Independent insurance agencies are just that – independent from any one specific insurance company. This means they can provide you access to a variety of insurance products from numerous insurance carriers. Independent agencies can shop the marketplace and choose to partner with the insurance carriers who offer the products their customers need. For example, an independent agency may have access to five different carriers for homeowners insurance. What does this mean for the consumer? Simply put, it means they can provide more choices. By shopping coverage through multiple carriers, independent agents can seek out the carrier that offers their customer the best coverage, premium, and payment schedules.  An independent agent will often provide the customer with multiple options for their coverage.

The independent agent is often a one-stop-shop for multiple types of insurance – everything from homeowners to life insurance to auto coverage. And since insurance isn’t a one-size-fits-all industry, having more choices allows the consumer to make the most of their time by having their agent search the best options for them. It’s like having a personal shopper!

Captive agencies typically sell for a single insurance provider – you often see their national advertisements on TV. These providers offer a variety of insurance products; however, these products are only those underwritten by their parent company. The downside to this arrangement is that captive agents don’t have multiple insurance carriers from which to seek coverage. Think of captive agencies like a big box store that only carries one specific brand. They offer great products, but only from their own brand so there isn’t as much variety.

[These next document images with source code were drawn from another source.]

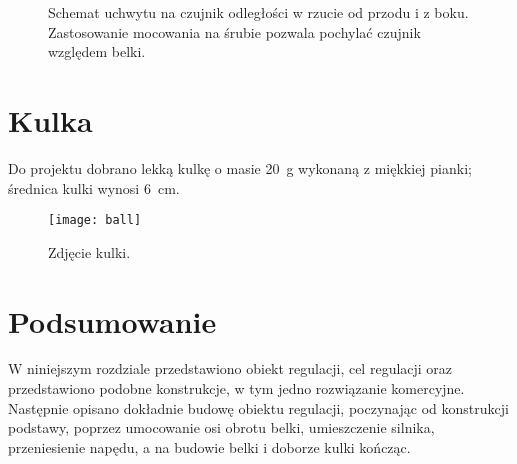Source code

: \begin{figure}[H]
    \centering
    
    \caption{Schemat uchwytu na czujnik odległości w rzucie od przodu i z boku. Zastosowanie mocowania na śrubie pozwala pochylać czujnik względem belki.}
    \label{fig:uchwyt_czujnika_odleglosci}
\end{figure}

\section{Kulka}
\label{sec:ch2_kulka}

Do projektu dobrano lekką kulkę o masie \SI{20}{g} wykonaną z miękkiej pianki; średnica kulki wynosi \SI{6}{cm}.

\begin{figure}[H]
    \centering
    \texttt{[image: ball]}
    \caption{Zdjęcie kulki.}
    \label{fig:kulka}
\end{figure}

\section{Podsumowanie}

W niniejszym rozdziale przedstawiono obiekt regulacji, cel regulacji oraz przedstawiono podobne konstrukcje, w tym jedno rozwiązanie komercyjne. Następnie opisano dokładnie budowę obiektu regulacji, poczynając od konstrukcji podstawy, poprzez umocowanie osi obrotu belki, umieszczenie silnika, przeniesienie napędu, a na budowie belki i doborze kulki kończąc.

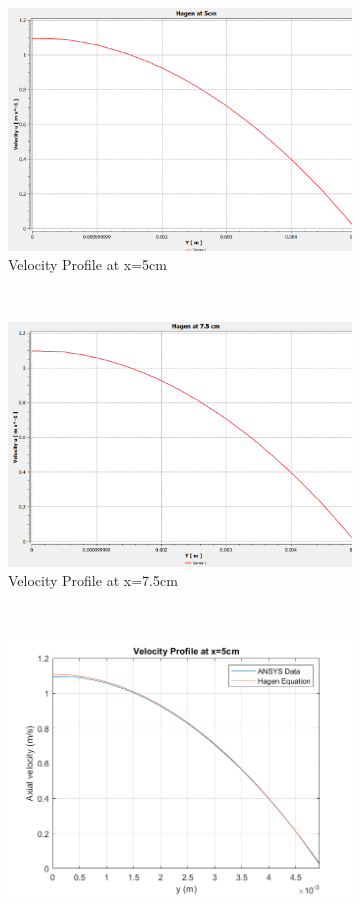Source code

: \begin{figure}[H]
 \centering
\begin{subfigure}{.5\textwidth}
  \centering
  \includegraphics[width=.9\linewidth]{images/task1/hagen5.png}
  \caption{Velocity Profile at x=5cm}
  \label{fig:velprof5cm}
\end{subfigure}%
~
\begin{subfigure}{.5\textwidth}
  \centering
  \includegraphics[width=.9\linewidth]{images/task1/hagen75.png}
  \caption{Velocity Profile at x=7.5cm}
  \label{fig:velprof75cm}
\end{subfigure}
~
\begin{subfigure}{.45\textwidth}
  \centering
  \includegraphics[width=.9\linewidth]{images/task1/hagen_ansys.png}

\end{subfigure}
\end{figure}
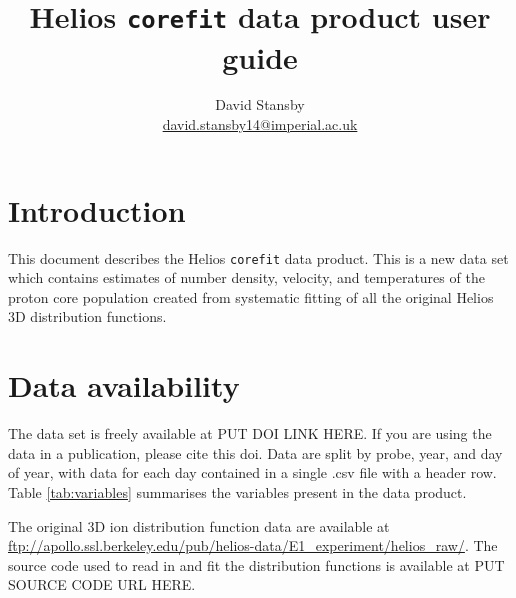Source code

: \documentclass[11pt,a4paper]{article}
\begin{document}
\title{Helios \texttt{corefit} data product user guide}
\author{David Stansby \\
\href{mailto:david.stansby14@imperial.ac.uk}{david.stansby14@imperial.ac.uk}}
\date{}
\maketitle

\section{Introduction}
This document describes the Helios \texttt{corefit} data product. This is a new data set which contains estimates of number density, velocity, and temperatures of the proton core population created from systematic fitting of all the original Helios 3D distribution functions.

\section{Data availability}
The data set is freely available at PUT DOI LINK HERE. If you are using the data in a publication, please cite this doi. Data are split by probe, year, and day of year, with data for each day contained in a single .csv file with a header row. Table \ref{tab:variables} summarises the variables present in the data product.

The original 3D ion distribution function data are available at \url{ftp://apollo.ssl.berkeley.edu/pub/helios-data/E1_experiment/helios_raw/}. The source code used to read in and fit the distribution functions is available at PUT SOURCE CODE URL HERE.
\end{document}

Independent agencies serve an important role to property owners along the Gulf Coast. Many standard carriers cancelled all of their coastal policies and stopped writing any new business after hurricanes Ivan and Katrina, which made it difficult for consumers to find coverage. However, many independent agencies were still able to offer coverage as they had a much larger pool of carriers at their disposal.  Many of the standard markets that are currently offering coverage in our area are doing so without coverage for wind, thus forcing the homeowner to seek out an additional Wind & Hail policy from another carrier.

As an independent agency, South Shore Insurance Agency prides itself on not only finding the correct coverage for our customer, but also educating the consumer on the policy details with words one can understand. An insurance policy is not all about the bottom line premium, but rather the coverage that you will or won’t receive when the unthinkable happens. Simply put, the loyalty of the independent agent lies with the consumer, not with a big box captive agency.

SSIA is a Trusted Choice®Independent Agency – click here to learn more about how this partnership can benefit you.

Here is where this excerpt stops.